» Exercise directions
Range to output from the entries below: the line containing "before SGX emerges." through the line containing "could happen.". Set it down exactly, ends included, nothing else.

» Provided entries
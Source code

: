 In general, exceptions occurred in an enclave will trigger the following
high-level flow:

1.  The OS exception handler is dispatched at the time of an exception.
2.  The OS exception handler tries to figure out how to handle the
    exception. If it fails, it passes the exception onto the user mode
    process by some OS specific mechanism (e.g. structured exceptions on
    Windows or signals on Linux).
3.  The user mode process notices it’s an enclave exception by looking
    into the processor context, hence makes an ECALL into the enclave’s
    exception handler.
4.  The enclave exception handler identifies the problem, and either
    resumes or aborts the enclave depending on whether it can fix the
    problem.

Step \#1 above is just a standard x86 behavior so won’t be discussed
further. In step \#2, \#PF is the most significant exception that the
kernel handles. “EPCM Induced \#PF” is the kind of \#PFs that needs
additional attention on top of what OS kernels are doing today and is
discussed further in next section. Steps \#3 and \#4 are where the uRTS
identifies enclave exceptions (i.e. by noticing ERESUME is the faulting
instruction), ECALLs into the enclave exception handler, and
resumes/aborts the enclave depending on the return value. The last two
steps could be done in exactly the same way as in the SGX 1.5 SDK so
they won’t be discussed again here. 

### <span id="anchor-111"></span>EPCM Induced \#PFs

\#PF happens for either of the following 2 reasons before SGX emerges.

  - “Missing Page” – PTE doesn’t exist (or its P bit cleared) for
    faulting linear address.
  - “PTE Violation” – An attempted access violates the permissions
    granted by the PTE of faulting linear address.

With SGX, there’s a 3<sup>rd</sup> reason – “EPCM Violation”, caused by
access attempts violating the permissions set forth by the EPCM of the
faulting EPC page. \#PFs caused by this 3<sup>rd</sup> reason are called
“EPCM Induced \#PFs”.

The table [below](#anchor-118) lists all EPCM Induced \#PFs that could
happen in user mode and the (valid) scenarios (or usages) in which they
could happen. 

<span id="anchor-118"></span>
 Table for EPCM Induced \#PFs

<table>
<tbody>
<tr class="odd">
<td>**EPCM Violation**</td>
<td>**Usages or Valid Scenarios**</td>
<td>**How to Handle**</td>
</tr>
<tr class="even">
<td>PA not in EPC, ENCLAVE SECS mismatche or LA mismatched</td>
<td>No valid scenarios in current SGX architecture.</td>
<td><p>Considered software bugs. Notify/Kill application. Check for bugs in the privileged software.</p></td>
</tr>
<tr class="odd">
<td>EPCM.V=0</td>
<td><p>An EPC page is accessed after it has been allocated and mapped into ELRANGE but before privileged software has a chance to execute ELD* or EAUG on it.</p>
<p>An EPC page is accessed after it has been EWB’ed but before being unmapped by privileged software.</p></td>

* * *

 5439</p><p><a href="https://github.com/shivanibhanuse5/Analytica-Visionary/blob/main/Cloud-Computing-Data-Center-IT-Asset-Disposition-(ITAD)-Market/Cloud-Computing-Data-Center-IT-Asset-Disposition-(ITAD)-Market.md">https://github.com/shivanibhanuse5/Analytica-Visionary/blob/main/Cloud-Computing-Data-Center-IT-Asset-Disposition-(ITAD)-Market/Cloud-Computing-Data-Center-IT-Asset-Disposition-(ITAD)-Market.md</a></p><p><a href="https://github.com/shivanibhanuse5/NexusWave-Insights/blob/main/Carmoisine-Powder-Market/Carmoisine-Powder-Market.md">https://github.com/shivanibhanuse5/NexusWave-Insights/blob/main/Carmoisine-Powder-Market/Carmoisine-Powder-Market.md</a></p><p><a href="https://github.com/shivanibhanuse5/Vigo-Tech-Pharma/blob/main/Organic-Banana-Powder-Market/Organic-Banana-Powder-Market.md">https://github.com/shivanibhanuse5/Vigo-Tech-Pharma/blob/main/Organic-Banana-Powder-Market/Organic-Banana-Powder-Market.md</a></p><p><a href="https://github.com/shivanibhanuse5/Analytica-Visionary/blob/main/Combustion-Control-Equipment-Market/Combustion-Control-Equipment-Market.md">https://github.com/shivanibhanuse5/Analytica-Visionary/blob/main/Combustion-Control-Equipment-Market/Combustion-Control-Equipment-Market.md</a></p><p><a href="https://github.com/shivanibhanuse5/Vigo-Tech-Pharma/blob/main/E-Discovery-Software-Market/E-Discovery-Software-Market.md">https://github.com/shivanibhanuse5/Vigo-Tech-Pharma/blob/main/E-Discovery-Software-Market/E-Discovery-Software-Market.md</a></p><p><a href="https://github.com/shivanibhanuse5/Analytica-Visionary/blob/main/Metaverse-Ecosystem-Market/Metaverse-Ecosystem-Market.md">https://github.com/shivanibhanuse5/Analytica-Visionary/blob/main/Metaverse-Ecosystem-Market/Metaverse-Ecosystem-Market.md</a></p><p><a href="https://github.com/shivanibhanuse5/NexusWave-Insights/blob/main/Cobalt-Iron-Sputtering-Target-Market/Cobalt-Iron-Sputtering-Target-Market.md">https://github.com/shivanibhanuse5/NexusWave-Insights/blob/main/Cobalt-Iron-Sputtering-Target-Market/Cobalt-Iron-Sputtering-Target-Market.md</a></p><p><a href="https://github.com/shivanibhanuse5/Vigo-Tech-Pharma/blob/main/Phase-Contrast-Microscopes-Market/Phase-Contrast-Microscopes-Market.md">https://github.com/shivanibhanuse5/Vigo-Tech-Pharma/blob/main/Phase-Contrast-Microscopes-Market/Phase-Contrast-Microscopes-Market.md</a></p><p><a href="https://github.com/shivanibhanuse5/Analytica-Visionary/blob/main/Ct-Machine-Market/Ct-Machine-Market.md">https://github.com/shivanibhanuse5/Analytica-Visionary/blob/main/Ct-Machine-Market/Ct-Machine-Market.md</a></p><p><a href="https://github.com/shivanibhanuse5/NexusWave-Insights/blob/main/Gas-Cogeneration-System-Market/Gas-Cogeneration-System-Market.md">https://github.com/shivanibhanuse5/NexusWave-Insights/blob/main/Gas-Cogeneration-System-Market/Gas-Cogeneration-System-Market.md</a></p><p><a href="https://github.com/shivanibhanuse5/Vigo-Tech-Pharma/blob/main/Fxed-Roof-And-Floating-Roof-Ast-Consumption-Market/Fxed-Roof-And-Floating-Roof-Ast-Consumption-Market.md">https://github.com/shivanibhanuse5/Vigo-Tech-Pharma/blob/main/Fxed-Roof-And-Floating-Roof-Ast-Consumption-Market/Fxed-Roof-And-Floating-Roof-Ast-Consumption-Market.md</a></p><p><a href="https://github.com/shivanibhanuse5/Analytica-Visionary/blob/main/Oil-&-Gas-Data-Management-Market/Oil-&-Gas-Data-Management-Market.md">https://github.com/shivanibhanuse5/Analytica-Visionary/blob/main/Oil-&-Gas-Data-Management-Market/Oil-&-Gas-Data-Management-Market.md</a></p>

--

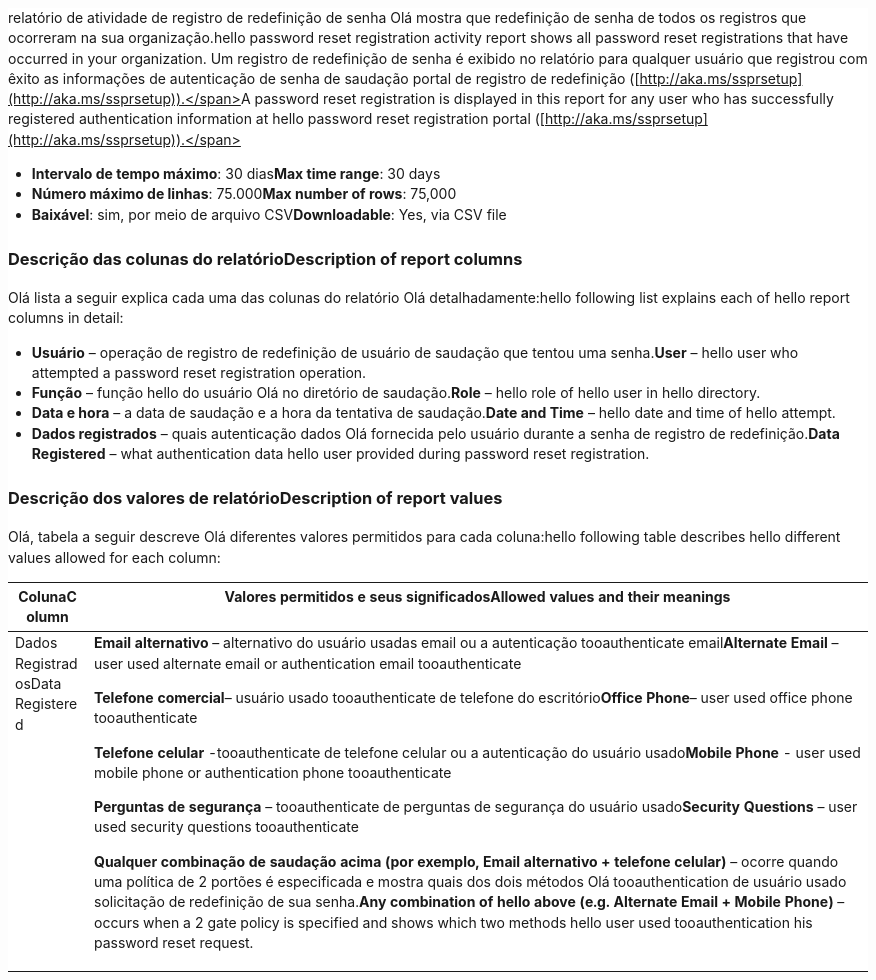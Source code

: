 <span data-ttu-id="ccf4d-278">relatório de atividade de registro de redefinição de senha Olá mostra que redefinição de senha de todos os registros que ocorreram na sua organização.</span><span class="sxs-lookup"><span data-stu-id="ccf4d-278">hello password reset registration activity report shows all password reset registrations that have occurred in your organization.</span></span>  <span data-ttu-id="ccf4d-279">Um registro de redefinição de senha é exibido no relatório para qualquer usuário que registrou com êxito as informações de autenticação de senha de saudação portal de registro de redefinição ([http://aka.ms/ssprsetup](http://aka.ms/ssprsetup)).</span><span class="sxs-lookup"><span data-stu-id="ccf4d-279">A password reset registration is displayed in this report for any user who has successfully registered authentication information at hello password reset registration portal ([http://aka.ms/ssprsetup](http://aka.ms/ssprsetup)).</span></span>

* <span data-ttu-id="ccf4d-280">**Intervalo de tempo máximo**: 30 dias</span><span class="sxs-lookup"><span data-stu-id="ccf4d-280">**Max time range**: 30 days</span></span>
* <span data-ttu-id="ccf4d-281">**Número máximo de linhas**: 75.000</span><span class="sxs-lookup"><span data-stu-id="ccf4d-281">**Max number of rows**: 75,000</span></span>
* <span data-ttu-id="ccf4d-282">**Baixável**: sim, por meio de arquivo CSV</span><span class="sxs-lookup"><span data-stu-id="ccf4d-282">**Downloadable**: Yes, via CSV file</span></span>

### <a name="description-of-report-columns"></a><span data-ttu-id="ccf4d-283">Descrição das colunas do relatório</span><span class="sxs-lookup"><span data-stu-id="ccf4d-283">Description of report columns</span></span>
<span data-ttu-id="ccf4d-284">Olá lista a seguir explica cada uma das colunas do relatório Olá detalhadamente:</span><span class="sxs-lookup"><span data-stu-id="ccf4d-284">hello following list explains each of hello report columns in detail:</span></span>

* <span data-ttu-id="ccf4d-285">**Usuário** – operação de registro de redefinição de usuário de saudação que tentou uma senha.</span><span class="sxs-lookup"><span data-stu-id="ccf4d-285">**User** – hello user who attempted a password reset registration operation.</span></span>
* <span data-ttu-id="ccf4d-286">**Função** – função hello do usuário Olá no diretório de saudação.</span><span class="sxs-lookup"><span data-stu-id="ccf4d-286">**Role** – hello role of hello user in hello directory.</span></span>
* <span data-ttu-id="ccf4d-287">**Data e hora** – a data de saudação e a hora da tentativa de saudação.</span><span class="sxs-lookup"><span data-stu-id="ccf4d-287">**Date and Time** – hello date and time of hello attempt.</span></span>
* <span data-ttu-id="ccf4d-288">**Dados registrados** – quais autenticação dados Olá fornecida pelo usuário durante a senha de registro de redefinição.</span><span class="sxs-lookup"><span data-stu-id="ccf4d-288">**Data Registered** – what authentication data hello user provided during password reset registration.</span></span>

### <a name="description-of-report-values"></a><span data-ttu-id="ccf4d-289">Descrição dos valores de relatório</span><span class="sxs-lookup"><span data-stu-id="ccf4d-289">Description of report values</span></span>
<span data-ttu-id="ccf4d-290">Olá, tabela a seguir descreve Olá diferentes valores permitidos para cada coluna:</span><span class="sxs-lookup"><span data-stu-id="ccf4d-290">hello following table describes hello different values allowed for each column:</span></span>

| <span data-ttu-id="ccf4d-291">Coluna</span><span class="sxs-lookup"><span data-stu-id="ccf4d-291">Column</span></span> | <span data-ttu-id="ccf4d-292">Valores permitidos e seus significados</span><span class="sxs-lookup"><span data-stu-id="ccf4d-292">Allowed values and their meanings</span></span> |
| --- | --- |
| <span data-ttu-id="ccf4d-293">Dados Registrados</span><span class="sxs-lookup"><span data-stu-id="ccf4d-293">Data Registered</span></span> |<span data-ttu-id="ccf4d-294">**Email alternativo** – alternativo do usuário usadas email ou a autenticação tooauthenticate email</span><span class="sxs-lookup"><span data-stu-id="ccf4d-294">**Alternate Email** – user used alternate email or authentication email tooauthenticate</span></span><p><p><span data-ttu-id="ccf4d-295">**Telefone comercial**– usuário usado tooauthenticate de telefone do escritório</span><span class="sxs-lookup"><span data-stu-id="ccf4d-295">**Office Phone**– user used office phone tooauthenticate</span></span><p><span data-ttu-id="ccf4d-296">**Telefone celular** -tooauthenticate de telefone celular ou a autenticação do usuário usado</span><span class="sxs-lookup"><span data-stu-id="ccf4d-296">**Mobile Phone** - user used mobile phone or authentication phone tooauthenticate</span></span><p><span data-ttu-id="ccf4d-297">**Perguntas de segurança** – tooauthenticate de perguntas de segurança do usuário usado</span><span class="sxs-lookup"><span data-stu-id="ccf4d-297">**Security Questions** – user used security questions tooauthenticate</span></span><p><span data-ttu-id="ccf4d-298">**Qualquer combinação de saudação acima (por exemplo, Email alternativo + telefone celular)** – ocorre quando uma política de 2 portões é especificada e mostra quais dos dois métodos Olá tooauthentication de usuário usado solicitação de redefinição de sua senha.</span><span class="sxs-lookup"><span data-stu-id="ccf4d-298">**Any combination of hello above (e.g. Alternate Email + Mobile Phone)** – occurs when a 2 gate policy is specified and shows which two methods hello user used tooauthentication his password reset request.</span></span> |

» Solution to this problem
\#PF happens for either of the following 2 reasons before SGX emerges.

  - “Missing Page” – PTE doesn’t exist (or its P bit cleared) for
    faulting linear address.
  - “PTE Violation” – An attempted access violates the permissions
    granted by the PTE of faulting linear address.

With SGX, there’s a 3<sup>rd</sup> reason – “EPCM Violation”, caused by
access attempts violating the permissions set forth by the EPCM of the
faulting EPC page. \#PFs caused by this 3<sup>rd</sup> reason are called
“EPCM Induced \#PFs”.

The table [below](#anchor-118) lists all EPCM Induced \#PFs that could
happen in user mode and the (valid) scenarios (or usages) in which they
could happen. 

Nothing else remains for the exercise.